Late last week, Olmsted County became the water tank's owner after closing on the purchase of the nearly 11-acre parcel from Seneca Foods, which shuttered its vegetable canning operation there.
County officials are considering redeveloping the site as a transit hub that could include affordable housing and retail, said Pete Giesen, the county's deputy administrator. County officials haven't decided what will become of the corn cob tank, but there are no plans to demolish it, he said.
Kruesel and others, however, are worried that the county might move it.
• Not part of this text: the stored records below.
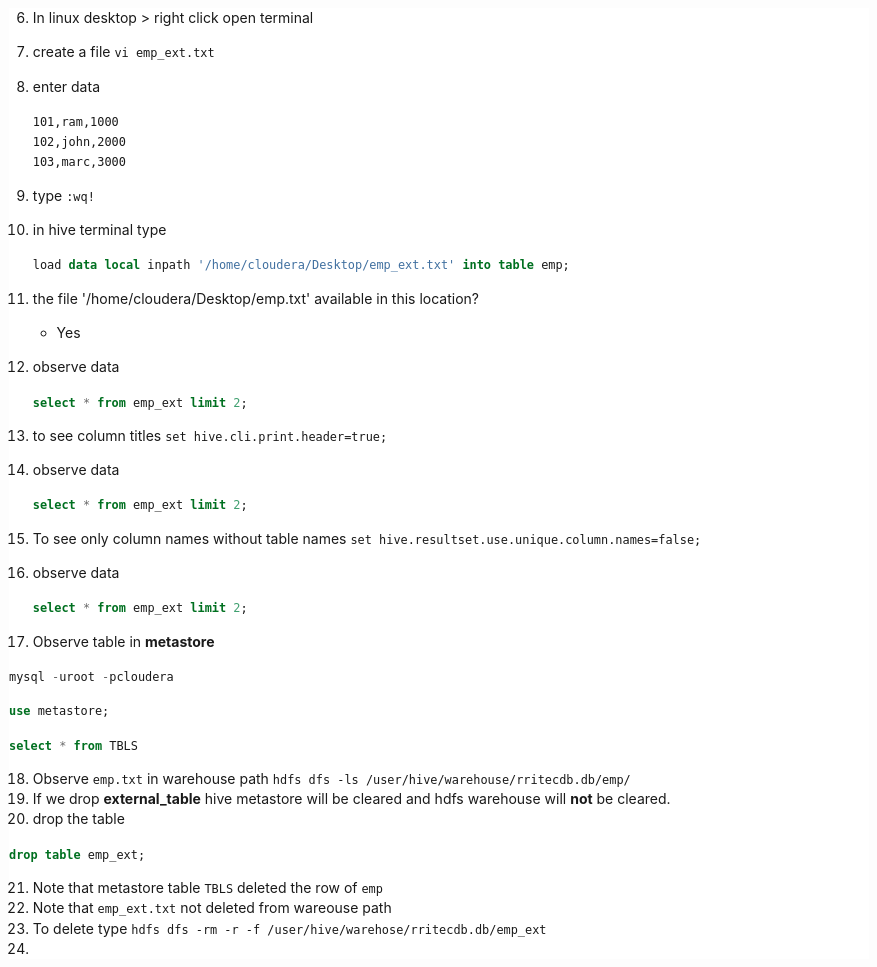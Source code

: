 6. In linux desktop > right click open terminal
7. create a file `vi emp_ext.txt`
8. enter data
    ``` 
    101,ram,1000
    102,john,2000
    103,marc,3000
    ```

9. type `:wq!`
10. in hive terminal type 
    ``` sql
    load data local inpath '/home/cloudera/Desktop/emp_ext.txt' into table emp;
    ```
11. the file '/home/cloudera/Desktop/emp.txt' available in this location?
    - Yes

12. observe data

    ``` sql 
    select * from emp_ext limit 2;
    ```

13. to see column titles `set hive.cli.print.header=true;` 
14. observe data
    ``` sql 
    select * from emp_ext limit 2;
    ```
15. To see only column names without table names `set hive.resultset.use.unique.column.names=false;`
16. observe data

    ``` sql 
    select * from emp_ext limit 2;
    ```       
17. Observe table in **metastore**

``` sql
mysql -uroot -pcloudera
```
``` sql
use metastore;
```
``` sql
select * from TBLS
```
18. Observe `emp.txt` in warehouse path `hdfs dfs -ls /user/hive/warehouse/rritecdb.db/emp/`
19. If we drop **external_table** hive metastore will be cleared and hdfs warehouse will **not** be cleared.
20. drop the table

``` sql
drop table emp_ext;
```

21. Note that metastore table `TBLS` deleted the row of `emp`
22. Note that `emp_ext.txt` not deleted from wareouse path
23. To delete type `hdfs dfs -rm -r -f /user/hive/warehose/rritecdb.db/emp_ext`
24. 
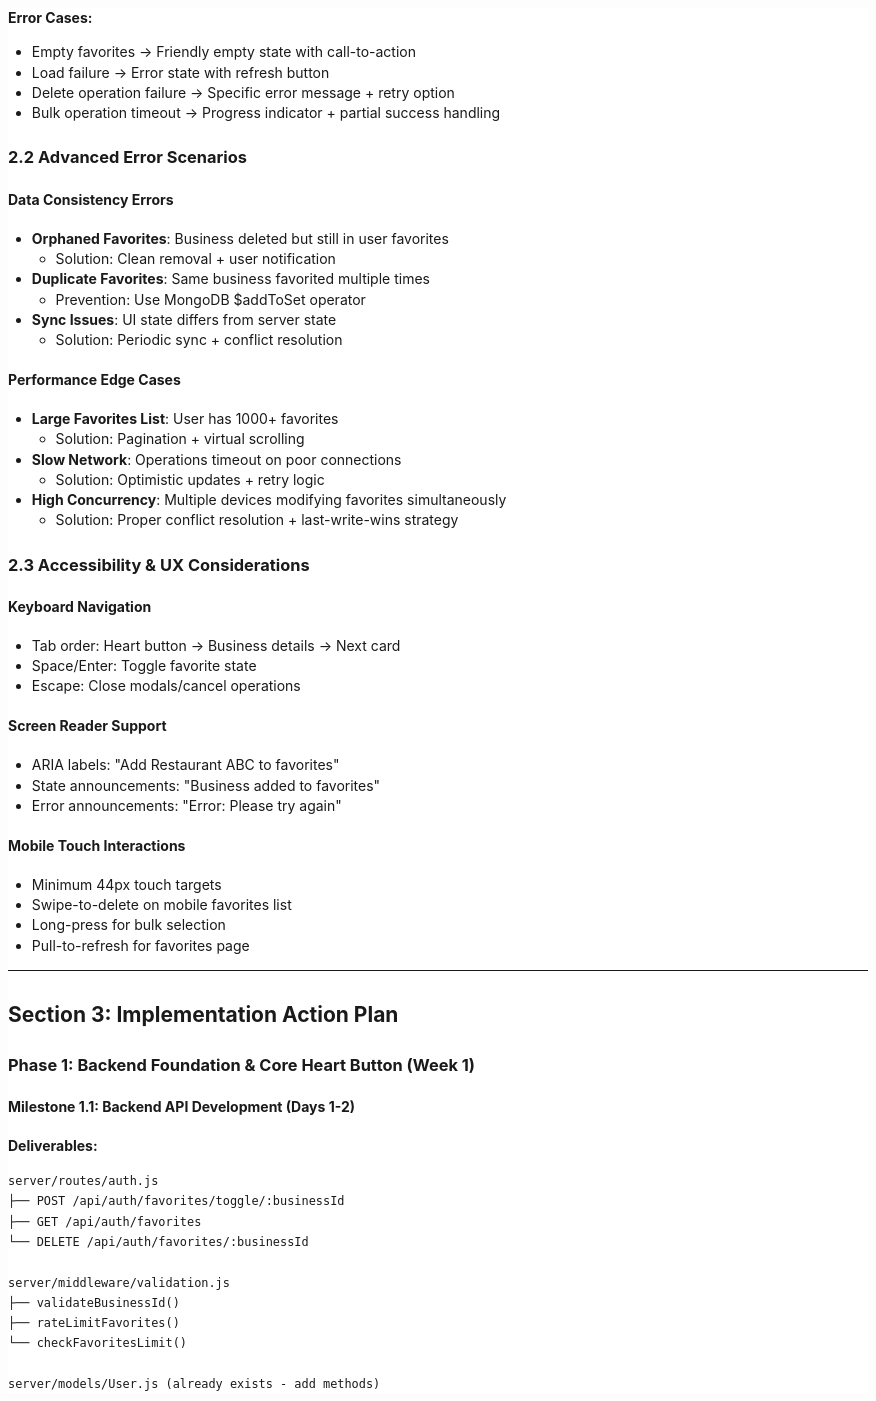 **Error Cases:**
- Empty favorites → Friendly empty state with call-to-action
- Load failure → Error state with refresh button
- Delete operation failure → Specific error message + retry option
- Bulk operation timeout → Progress indicator + partial success handling

### 2.2 Advanced Error Scenarios

#### **Data Consistency Errors**
- **Orphaned Favorites**: Business deleted but still in user favorites
  - Solution: Clean removal + user notification
- **Duplicate Favorites**: Same business favorited multiple times
  - Prevention: Use MongoDB $addToSet operator
- **Sync Issues**: UI state differs from server state
  - Solution: Periodic sync + conflict resolution

#### **Performance Edge Cases**
- **Large Favorites List**: User has 1000+ favorites
  - Solution: Pagination + virtual scrolling
- **Slow Network**: Operations timeout on poor connections
  - Solution: Optimistic updates + retry logic
- **High Concurrency**: Multiple devices modifying favorites simultaneously
  - Solution: Proper conflict resolution + last-write-wins strategy

### 2.3 Accessibility & UX Considerations

#### **Keyboard Navigation**
- Tab order: Heart button → Business details → Next card
- Space/Enter: Toggle favorite state
- Escape: Close modals/cancel operations

#### **Screen Reader Support**
- ARIA labels: "Add Restaurant ABC to favorites"
- State announcements: "Business added to favorites"
- Error announcements: "Error: Please try again"

#### **Mobile Touch Interactions**
- Minimum 44px touch targets
- Swipe-to-delete on mobile favorites list
- Long-press for bulk selection
- Pull-to-refresh for favorites page

---

## Section 3: Implementation Action Plan

### **Phase 1: Backend Foundation & Core Heart Button (Week 1)**

#### **Milestone 1.1: Backend API Development (Days 1-2)**
**Deliverables:**
```
server/routes/auth.js
├── POST /api/auth/favorites/toggle/:businessId
├── GET /api/auth/favorites
└── DELETE /api/auth/favorites/:businessId

server/middleware/validation.js
├── validateBusinessId()
├── rateLimitFavorites()
└── checkFavoritesLimit()

server/models/User.js (already exists - add methods)
```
"You don't move a landmark," he said. "What do you call a landmark if you move it? Historians would say 'destroyed.' The community already has seen enough landmarks destroyed."
The giant cob is part of the city's history.
It was designed and fabricated by the Chicago Bridge & Iron Co., which was known worldwide for its elevated water storage tanks, Kruesel said. About 15 of those tanks are on the National Register of Historic Places, he said.
It also speaks to what first put Rochester on the map. Rochester was the largest milling community in Minnesota during the last half of the 19th century, Kruesel said.
Years later, the corn cob with its 10 spotlights aimed up at its bright yellow side and a beacon on its top helped guide pilots to the nearby Lobb Field. Mayo built the airfield in 1928 to serve many of its patients.
By 1939, the Army Air Corps and the Air Force used it for training.
"You knew when you saw the corn cob that the airport was about 1 mile south, southeast of the water tower," Kruesel said. "It was an easy landmark … until the airport shut down in the early '60s."
Heritage Preservation Commission member Gail Eadie said her group may hold a public hearing and vote as early as this summer on whether to make the corn cob tank an official landmark.
Olmsted District Court Judge Kevin Lund is among those who want to see the tank — the world's largest and maybe only corn cob tank — make that list.
"There's something real about it," he said. When he gazes up at the distinctive marker, "I get the sense I'm home."